Die Frage, ob der Shareholder- vom Stakeholder-Kapitalismus abgelöst werden sollte, geht also in weiten Teilen an der Wirklichkeit der deutschen Wirtschaft vorbei. Hierzulande wird der Stakeholder-Kapitalismus unter dem Begriff „soziale Marktwirtschaft“ längst praktiziert. Die Vorteile des wettbewerbsorientierten Marktes werden hier von vornherein mit den Vorzügen des sozialen Ausgleichs und der gesellschaftlichen Stabilität verbunden.
Deutschland braucht deshalb keine Systemfrage. Fehlentwicklungen, die es natürlich auch in der sozialen Marktwirtschaft gibt, müssen aufgespürt und punktuell beseitigt werden. Dort, wo sich Fehlentwicklungen verfestigen, sind meist falsche Anreizstrukturen im Spiel. So ist in einer Welt der Quartals- und Jahreszahlen nicht immer Platz für langfristiges Denken und Handeln. Deshalb gilt es, die Anreize für langfristig orientiertes Wirtschaften zu stärken. Die mittelständisch geprägte deutsche Wirtschaft kann hier durchaus als Vorbild dienen.
Doch selbst in den USA ist die Stakeholder-Orientierung nicht so neu, wie man vermuten könnte. Milton Friedman hat den Text, aus dem das Eingangszitat stammt, vor 50 Jahren für das New York Times Magazine geschrieben. Der Text war gegen die damaligen Manager gerichtet, die sich nach Friedmans Einschätzung zu wenig um die Interessen der Shareholder und zu sehr um die Interessen sonstiger Anspruchsgruppen kümmerten. Wenn jetzt wieder vermehrt über die Stakeholder gesprochen wird, ist es eher eine Rückbesinnung auf Werte, die vor 50 Jahren selbst im Mutterland des Kapitalismus weit verbreitet waren. Doch letztlich muss klar sein: Der richtige Weg muss ständig neu austariert werden.

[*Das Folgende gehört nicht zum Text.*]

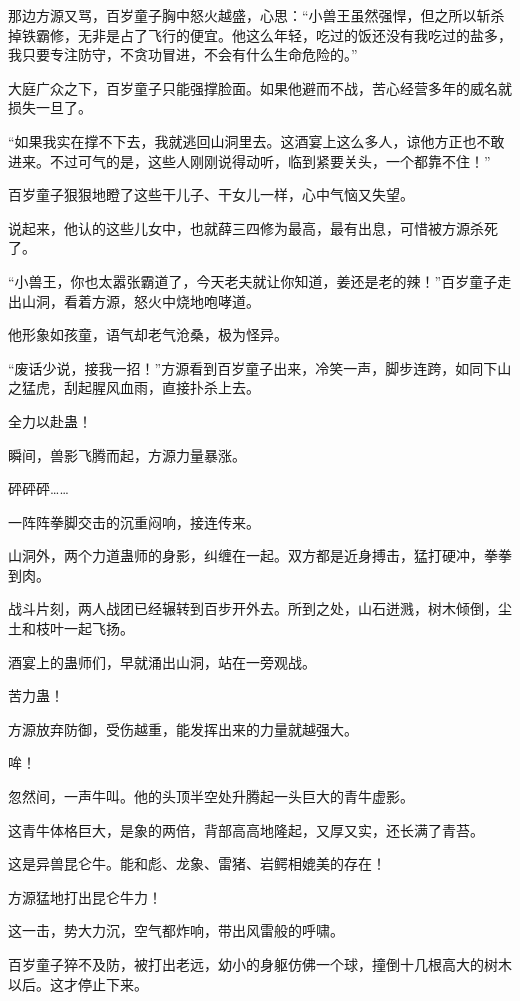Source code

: 
\begin{this_body}

那边方源又骂，百岁童子胸中怒火越盛，心思：“小兽王虽然强悍，但之所以斩杀掉铁霸修，无非是占了飞行的便宜。他这么年轻，吃过的饭还没有我吃过的盐多，我只要专注防守，不贪功冒进，不会有什么生命危险的。”

大庭广众之下，百岁童子只能强撑脸面。如果他避而不战，苦心经营多年的威名就损失一旦了。

“如果我实在撑不下去，我就逃回山洞里去。这酒宴上这么多人，谅他方正也不敢进来。不过可气的是，这些人刚刚说得动听，临到紧要关头，一个都靠不住！”

百岁童子狠狠地瞪了这些干儿子、干女儿一样，心中气恼又失望。

说起来，他认的这些儿女中，也就薛三四修为最高，最有出息，可惜被方源杀死了。

“小兽王，你也太嚣张霸道了，今天老夫就让你知道，姜还是老的辣！”百岁童子走出山洞，看着方源，怒火中烧地咆哮道。

他形象如孩童，语气却老气沧桑，极为怪异。

“废话少说，接我一招！”方源看到百岁童子出来，冷笑一声，脚步连跨，如同下山之猛虎，刮起腥风血雨，直接扑杀上去。

全力以赴蛊！

瞬间，兽影飞腾而起，方源力量暴涨。

砰砰砰……

一阵阵拳脚交击的沉重闷响，接连传来。

山洞外，两个力道蛊师的身影，纠缠在一起。双方都是近身搏击，猛打硬冲，拳拳到肉。

战斗片刻，两人战团已经辗转到百步开外去。所到之处，山石迸溅，树木倾倒，尘土和枝叶一起飞扬。

酒宴上的蛊师们，早就涌出山洞，站在一旁观战。

苦力蛊！

方源放弃防御，受伤越重，能发挥出来的力量就越强大。

哞！

忽然间，一声牛叫。他的头顶半空处升腾起一头巨大的青牛虚影。

这青牛体格巨大，是象的两倍，背部高高地隆起，又厚又实，还长满了青苔。

这是异兽昆仑牛。能和彪、龙象、雷猪、岩鳄相媲美的存在！

方源猛地打出昆仑牛力！

这一击，势大力沉，空气都炸响，带出风雷般的呼啸。

百岁童子猝不及防，被打出老远，幼小的身躯仿佛一个球，撞倒十几根高大的树木以后。这才停止下来。


\end{this_body}
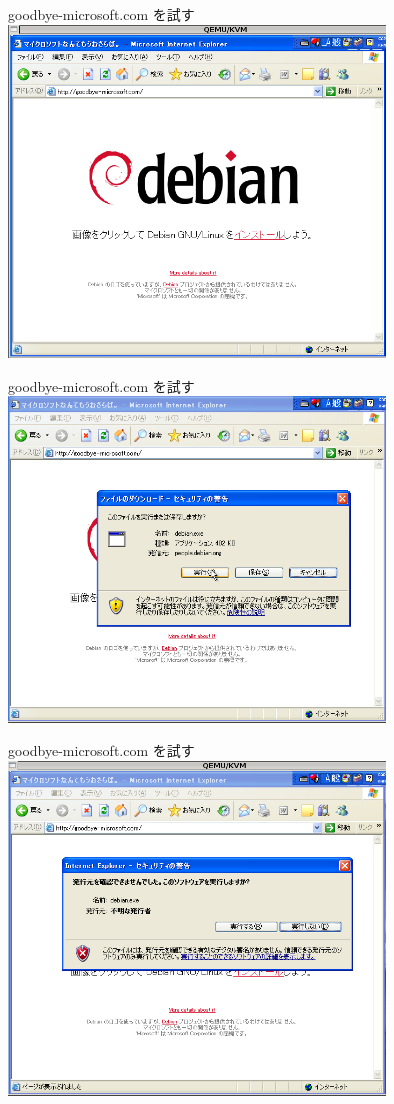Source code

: \documentclass[cjk,dvipdfmx]{beamer}
\begin{document}
\begin{frame}[containsverbatim]{goodbye-microsoft.com を試す}
\includegraphics[width=10cm]{image200703/goodbyemicrosoftcom1.png}
\end{frame}
\begin{frame}[containsverbatim]{goodbye-microsoft.com を試す}
\includegraphics[width=10cm]{image200703/goodbyemicrosoftcom2.png}\\
\end{frame}
\begin{frame}[containsverbatim]{goodbye-microsoft.com を試す}
\includegraphics[width=10cm]{image200703/goodbyemicrosoftcom3.png}
\end{frame}
\end{document}
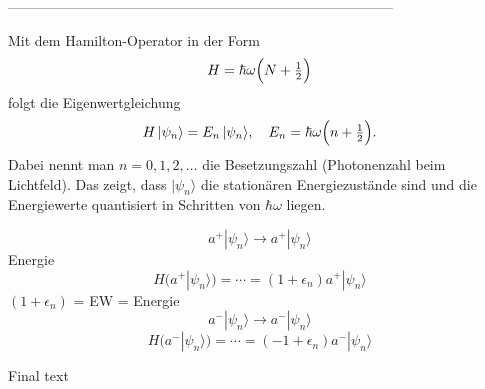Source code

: 


-----------------------------------------------------------------------------------

Mit dem Hamilton-Operator in der Form
\begin{equation}
	H = \hbar\omega\Bigl(N + \tfrac12\Bigr)
\end{equation}
folgt die Eigenwertgleichung
\begin{equation}
	H\,|\psi_n\rangle = E_n\,|\psi_n\rangle,
  	\quad
	E_n = \hbar\omega\Bigl(n + \tfrac12\Bigr).
\end{equation}
Dabei nennt man $n = 0,1,2,\dots$ die Besetzungszahl (Photonenzahl beim Lichtfeld).
Das zeigt, dass $|\psi_n\rangle$ die stationären Energiezustände sind und die Energiewerte quantisiert in Schritten von $\hbar\omega$ liegen.

\begin{equation}
	a^+ |\psi_n\rangle \rightarrow a^+ | \psi_n\rangle
\end{equation}
Energie
\begin{equation}
	H(a^+ | \psi_n\rangle) = \cdots
	= (1 + \epsilon_n) a^+ | \psi_n\rangle %
\end{equation}
$(1+\epsilon_n)$ = EW = Energie %
\begin{equation}
	a^- |\psi_n\rangle \rightarrow a^-|\psi_n\rangle
\end{equation}
\begin{equation}
	H(a^-|\psi_n\rangle) = \cdots
	= (-1 + \epsilon_n) a^- |\psi_n\rangle %
\end{equation}

Final text %
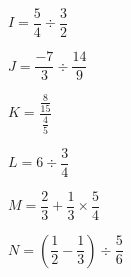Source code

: \documentclass[a4paper]{book}
\begin{document}
    
    \begin{exercice}[Divisions]
        \begin{minipage}{0.24\linewidth}
            $I = \dfrac{5}{4} \div \dfrac{3}{2}$
            \vspace{4cm}
        \end{minipage}
        \hfill\vline\hfill
        \begin{minipage}{0.24\linewidth}
            $J = \dfrac{-7}{3} \div \dfrac{14}{9}$
            \vspace{4cm}
        \end{minipage}        
        \hfill\vline\hfill
        \begin{minipage}{0.24\linewidth}
            $K = \dfrac{\frac{8}{15}}{\frac{4}{5}}$
            \vspace{4cm}
        \end{minipage}
        \hfill\vline\hfill
        \begin{minipage}{0.24\linewidth}
            $L = 6 \div \dfrac{3}{4}$
            \vspace{4cm}
        \end{minipage}
    \end{exercice}
    
    
    \begin{exercice}
        \begin{minipage}{0.48\linewidth}
            $M = \dfrac{2}{3} + \dfrac{1}{3} \times \dfrac{5}{4}$
            \vspace{4cm}
        \end{minipage}
        \hfill\vline\hfill
        \begin{minipage}{0.48\linewidth}
            $N = \left( \dfrac{1}{2} - \dfrac{1}{3} \right) \div \dfrac{5}{6}$
            \vspace{4cm}
        \end{minipage}
    \end{exercice}
\end{document}

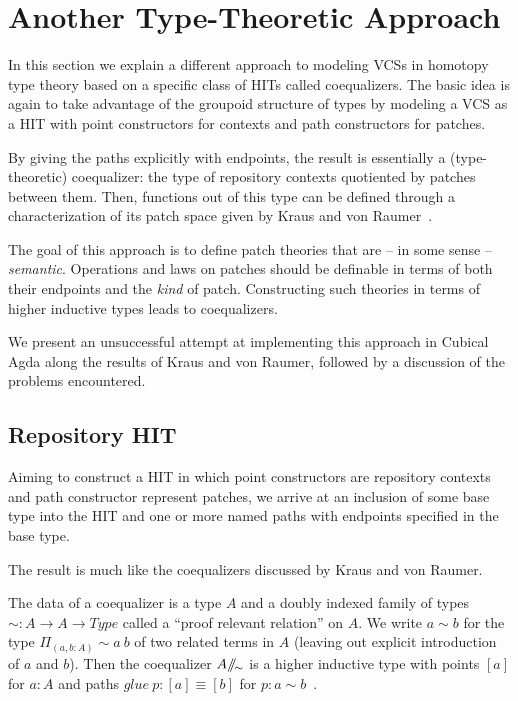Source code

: \chapter{Another Type-Theoretic Approach}\label{sec:attempt}

In this section we explain a different approach to modeling VCSs in homotopy
type theory based on a specific class of HITs called coequalizers. The basic
idea is again to take advantage of the groupoid structure of types by modeling a
VCS as a HIT with point constructors for contexts and path constructors for
patches.

By giving the paths explicitly with endpoints, the result is essentially a
(type-theoretic) coequalizer: the type of repository contexts quotiented by
patches between them. Then, functions out of this type can be defined through a
characterization of its patch space given by Kraus and von Raumer~\cite{kraus2019path}.

The goal of this approach is to define patch theories that are -- in some sense
-- \emph{semantic}. Operations and laws on patches should be definable in terms
of both their endpoints and the \emph{kind} of patch. Constructing such theories in
terms of higher inductive types leads to coequalizers.

We present an unsuccessful attempt at implementing this approach in Cubical Agda
along the results of Kraus and von Raumer, followed by a discussion of the
problems encountered.

\section{Repository HIT}

Aiming to construct a HIT in which point constructors are repository contexts and
path constructor represent patches, we arrive at an inclusion of some base type
into the HIT and one or more named paths with endpoints specified in the base type.

The result is much like the coequalizers discussed by Kraus and von Raumer.

The data of a coequalizer is a type $A$ and a doubly indexed family of types $\sim : A
\rightarrow A \rightarrow Type$ called a ``proof relevant relation'' on $A$. We
write $a \sim b$ for the type $\Pi_{(a,b : A)} \sim a~b$ of two related terms in
$A$ (leaving out explicit introduction of $a$ and $b$).
Then the coequalizer $A /\!\!/\!_{\sim}$ is a higher inductive type with points $[a]$ for
$a : A$ and paths $glue~p : [a] \equiv [b]$ for $p : a \sim b$~\cite{kraus2019path}.

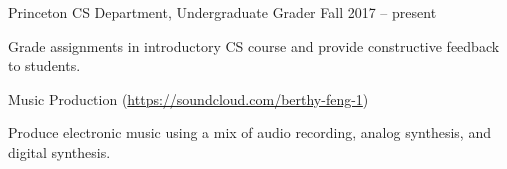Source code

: \documentclass[12pt]{my_resume}
\begin{document}
\vspace{-8pt}

\begin{resitem}{Princeton CS Department, Undergraduate Grader}%
{Fall 2017 -- present}
  \item Grade assignments in introductory CS course and %
  provide constructive feedback to students.
\end{resitem}

\vspace{-8pt}

\begin{resitem}{Music Production %
(\url{https://soundcloud.com/berthy-feng-1})}{}
  \item Produce electronic music using a mix of audio recording, %
  analog synthesis, and digital synthesis.
\end{resitem}
\end{document}
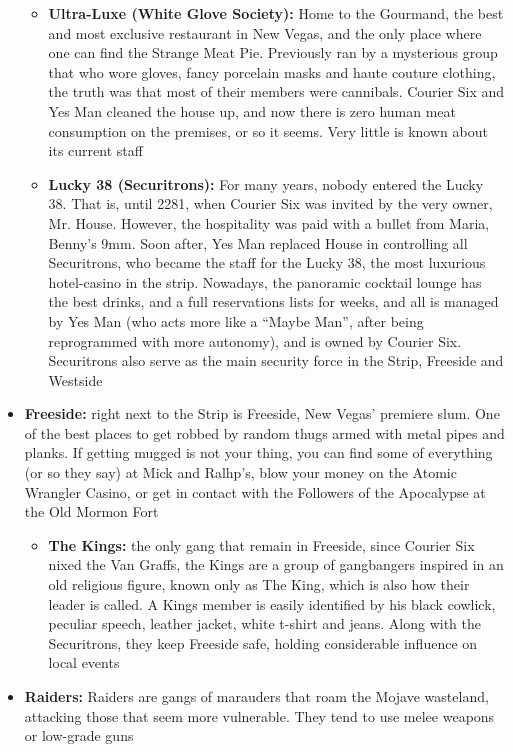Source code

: \documentclass[11pt]{article} %
\begin{document}
\begin{itemize}
\begin{itemize}
\item \textbf{Ultra-Luxe (White Glove Society):} Home to the Gourmand, the best and most exclusive restaurant in New Vegas, and the only place where one can find the Strange Meat Pie. Previously ran by a mysterious group that who wore gloves, fancy porcelain masks and haute couture clothing, the truth was that most of their members were cannibals. Courier Six and Yes Man cleaned the house up, and now there is zero human meat consumption on the premises, or so it seems. Very little is known about its current staff

\item \textbf{Lucky 38 (Securitrons):} For many years, nobody entered the Lucky 38. That is, until 2281, when Courier Six was invited by the very owner, Mr. House. However, the hospitality was paid with a bullet from Maria, Benny's 9mm. Soon after, Yes Man replaced House in controlling all Securitrons, who became the staff for the Lucky 38, the most luxurious hotel-casino in the strip. Nowadays, the panoramic cocktail lounge has the best drinks, and a full reservations lists for weeks, and all is managed by Yes Man (who acts more like a ``Maybe Man'', after being reprogrammed with more autonomy), and is owned by Courier Six. Securitrons also serve as the main security force in the Strip, Freeside and Westside
\end{itemize} 

\item \textbf{Freeside:} right next to the Strip is Freeside, New Vegas' premiere slum. One of the best places to get robbed by random thugs armed with metal pipes and planks. If getting mugged is not your thing, you can find some of everything (or so they say) at Mick and Ralhp's, blow your money on the Atomic Wrangler Casino, or get in contact with the Followers of the Apocalypse at the Old Mormon Fort

\begin{itemize}
\item \textbf{The Kings:} the only gang that remain in Freeside, since Courier Six nixed the Van Graffs, the Kings are a group of gangbangers inspired in an old religious figure, known only as The King, which is also how their leader is called. A Kings member is easily identified by his black cowlick, peculiar speech, leather jacket, white t-shirt and jeans. Along with the Securitrons, they keep Freeside safe, holding considerable influence on local events
\end{itemize}

\item \textbf{Raiders:} Raiders are gangs of marauders that roam the Mojave wasteland, attacking those that seem more vulnerable. They tend to use melee weapons or low-grade guns


\end{itemize}
\end{document}
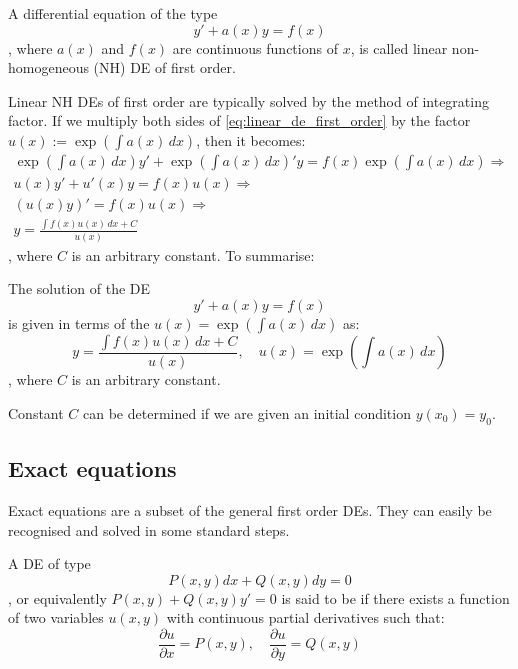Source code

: \documentclass[a4paper]{article}
\begin{document}
\begin{definition} A differential equation of the type
    \begin{equation}
        y' + a(x)y = f(x)
        \label{eq:linear_de_first_order}
    \end{equation}
    , where $a(x)$ and $f(x)$ are continuous functions of $x$, is called linear non-homogeneous (NH) DE of first order. 
\end{definition}
Linear NH DEs of first order are typically solved by the method of integrating factor. If we multiply both sides of \eqref{eq:linear_de_first_order} by the factor $u(x) := \exp\left(\int a(x)\, dx\right)$, then it becomes:
\begin{gather*}
        \exp\left(\int a(x)\, dx\right)y' + \exp\left(\int a(x)\, dx\right)'y = f(x)\exp\left(\int a(x)\, dx\right) \Rightarrow \\
        u(x)y' + u'(x)y = f(x)u(x) \Rightarrow \\
        (u(x)y)' = f(x)u(x)  \Rightarrow \\
        y = \frac{\int f(x)u(x)\, dx + C}{u(x)} 
\end{gather*}
, where $C$ is an arbitrary constant. To summarise:
\begin{corollary}
    The solution of the DE
    \begin{equation}
        y' + a(x)y = f(x)
        \label{eq:nonhomo_first_order}
    \end{equation}
    is given in terms of the  $u(x) =  \exp\left(\int a(x)\, dx\right)$ as:
    \begin{equation}
        y = \frac{\int f(x)u(x)\, dx + C}{u(x)} , \quad  u(x) =  \exp\left(\int a(x)\, dx\right)
        \label{eq:ide_nh_first_order_intergrating_factor}
    \end{equation}
    , where $C$ is an arbitrary constant.
\end{corollary}
Constant $C$ can be determined if we are given an initial condition $y(x_0) = y_0$.


\subsection{Exact equations}
Exact equations are a subset of the general first order DEs. They can easily be recognised and solved in some standard steps.
\begin{definition}[exact DE]
A DE of type 
\begin{equation}
    P(x,y)dx + Q(x,y)dy = 0
    \label{eq:de_p_q}
\end{equation}
    , or equivalently $P(x,y) + Q(x,y)y' = 0$ is said to be  if there exists a function of two variables $u(x,y)$ with continuous partial derivatives such that:
    \begin{equation}
        \frac{\partial u}{\partial x} = P(x,y), \quad \frac{\partial u}{\partial y} = Q(x,y)
        \label{eq:de_exact_u}
    \end{equation}
\end{definition}
\end{document}

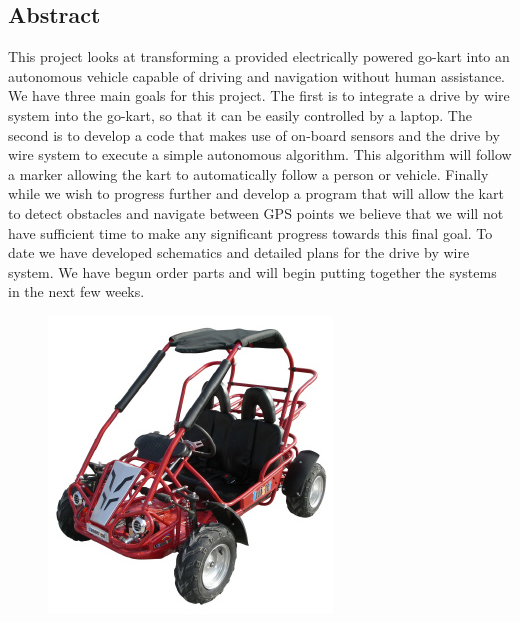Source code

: \begin{center}\section*{Abstract}\end{center}
\thispagestyle{empty}

This project looks at transforming a provided electrically powered go-kart into an autonomous vehicle capable of driving and navigation without human assistance. We have three main goals for this project. The first is to integrate a drive by wire system into the go-kart, so that it can be easily controlled by a laptop. The second is to develop a code that makes use of on-board sensors and the drive by wire system to execute a simple autonomous algorithm. This algorithm will follow a marker allowing the kart to automatically follow a person or vehicle. Finally while we wish to progress further and develop a program that will allow the kart to detect obstacles and navigate between GPS points we believe that we will not have sufficient time to make any significant progress towards this final goal. To date we have developed schematics and detailed plans for the drive by wire system. We have begun order parts and will begin putting together the systems in the next few weeks.

\vfill
  \begin{figure}[h]
    \centering
    \includegraphics{../../Images/hh80h.jpg}
    \label{gokart}
  \end{figure}



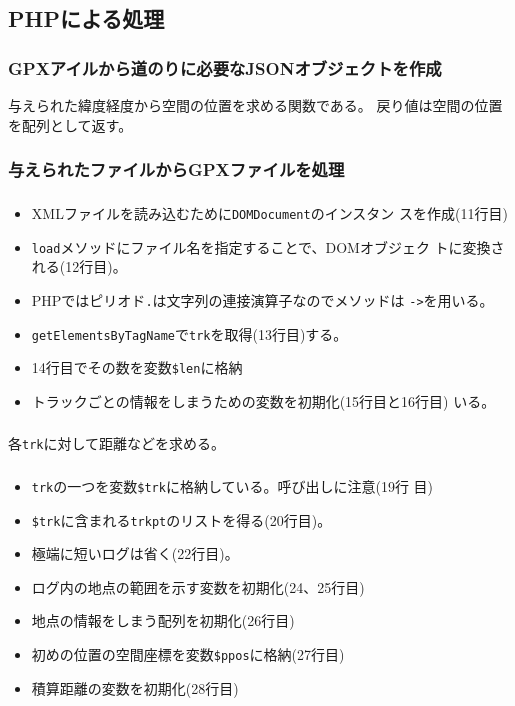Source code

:   \subsection{PHPによる処理}
\begin{frame}[containsverbatim]
 \frametitle{GPXアイルから道のりに必要なJSONオブジェクトを作成}
 与えられた緯度経度から空間の位置を求める関数である。
 戻り値は空間の位置を配列として返す。
\end{frame}
\begin{frame}[containsverbatim]
 \frametitle{与えられたファイルからGPXファイルを処理}
\end{frame}
\begin{frame}[containsverbatim]
 \frametitle{}
 \begin{itemize}
  \item XMLファイルを読み込むために\texttt{DOMDocument}のインスタン
        スを作成(11行目)
  \item \texttt{load}メソッドにファイル名を指定することで、DOMオブジェク
        トに変換される(12行目)。
  \item PHPではピリオド\texttt{.}は文字列の連接演算子なのでメソッドは
        \texttt{->}を用いる。
  \item \texttt{getElementsByTagName}で\texttt{trk}を取得(13行目)する。
  \item 14行目でその数を変数\texttt{\$len}に格納
  \item トラックごとの情報をしまうための変数を初期化(15行目と16行目)
				いる。
 \end{itemize}
\end{frame}
\begin{frame}[containsverbatim]
 \frametitle{}
 各\texttt{trk}に対して距離などを求める。
\end{frame}
\begin{frame}[containsverbatim]
 \frametitle{}
 \begin{itemize}
  \item \texttt{trk}の一つを変数\texttt{\$trk}に格納している。呼び出しに注意(19行
        目)
  \item \texttt{\$trk}に含まれる\texttt{trkpt}のリストを得る(20行目)。
  \item 極端に短いログは省く(22行目)。
  \item ログ内の地点の範囲を示す変数を初期化(24、25行目)
  \item 地点の情報をしまう配列を初期化(26行目)
  \item 初めの位置の空間座標を変数\texttt{\$ppos}に格納(27行目)
  \item 積算距離の変数を初期化(28行目)
 \end{itemize}
\end{frame}
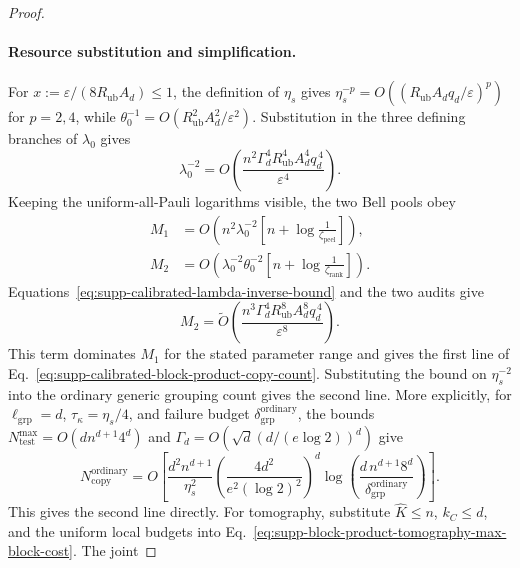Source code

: \documentclass[
  aps,
  prx,
  reprint,
  superscriptaddress,
  amsmath,
  amssymb,
  nofootinbib,
  longbibliography
]{revtex4-2}
\begin{document}
\begin{proof}
\paragraph{Resource substitution and simplification.}
For
\(x:=\varepsilon/(8R_{\mathrm{ub}}A_d)\le1\), the definition of
\(\eta_s\) gives
\(\eta_s^{-p}=O((R_{\mathrm{ub}}A_dq_d/\varepsilon)^p)\)
for \(p=2,4\), while
\(\theta_0^{-1}=O(R_{\mathrm{ub}}^2A_d^2/\varepsilon^2)\).
Substitution in the three defining branches of $\lambda_0$ gives
\begin{equation}
\lambda_0^{-2}
=
O\!\left(
\frac{
n^2\Gamma_d^4R_{\mathrm{ub}}^4A_d^4
q_d^{\,4}
}{\varepsilon^4}
\right).
\label{eq:supp-calibrated-lambda-inverse-bound}
\end{equation}
Keeping the uniform-all-Pauli logarithms visible, the two Bell pools obey
\begin{align}
M_1
&=
O\!\left(
n^2\lambda_0^{-2}
\left[n+\log\frac1{\zeta_{\mathrm{peel}}}\right]
\right),
\label{eq:supp-calibrated-first-bell-audit}\\
M_2
&=
O\!\left(
\lambda_0^{-2}\theta_0^{-2}
\left[n+\log\frac1{\zeta_{\mathrm{rank}}}\right]
\right).
\label{eq:supp-calibrated-second-bell-audit}
\end{align}
Equations~\eqref{eq:supp-calibrated-lambda-inverse-bound} and the two audits
give
\begin{equation}
M_2
=
\widetilde O\!\left(
\frac{
n^3\Gamma_d^4R_{\mathrm{ub}}^8A_d^8
q_d^{\,4}
}{\varepsilon^8}
\right).
\end{equation}
This term dominates $M_1$ for the stated parameter range and gives the first
line of
Eq.~\eqref{eq:supp-calibrated-block-product-copy-count}.  Substituting the bound on
\(\eta_s^{-2}\) into the ordinary generic grouping count gives the second
line.  More explicitly, for $\ell_{\mathrm{grp}}=d$,
$\tau_\kappa=\eta_s/4$, and failure budget
$\delta_{\mathrm{grp}}^{\mathrm{ordinary}}$, the bounds
$N_{\mathrm{test}}^{\max}=O(dn^{d+1}4^d)$ and
$\Gamma_d=O(\sqrt d(d/(e\log2))^d)$ give
\begin{equation}
N_{\mathrm{copy}}^{\mathrm{ordinary}}
=O\!\left[
\frac{d^2n^{d+1}}{\eta_s^2}
\left(\frac{4d^2}{e^2(\log2)^2}\right)^d
\log\!\left(
\frac{d\,n^{d+1}8^d}{\delta_{\mathrm{grp}}^{\mathrm{ordinary}}}
\right)
\right].
\label{eq:supp-copy-count-emp-cumulant-asymptotic}
\end{equation}
This gives the second line directly.  For tomography, substitute
$\widehat K\le n$, $k_C\le d$, and the
uniform local budgets into
Eq.~\eqref{eq:supp-block-product-tomography-max-block-cost}.  The joint

\end{proof}
\end{document}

Überziehen die Unternehmen mit ihrer Gemeinwohlorientierung und verlieren die wirtschaftlichen Aspekte im engeren Sinne aus dem Blick, dann leiden Effizienz und Konkurrenzfähigkeit. Wenn das Pendel zu stark ausschlägt, wird es erneut jemanden wie Milton Friedman brauchen, der die Unternehmen an ihre Kernaufgaben erinnert.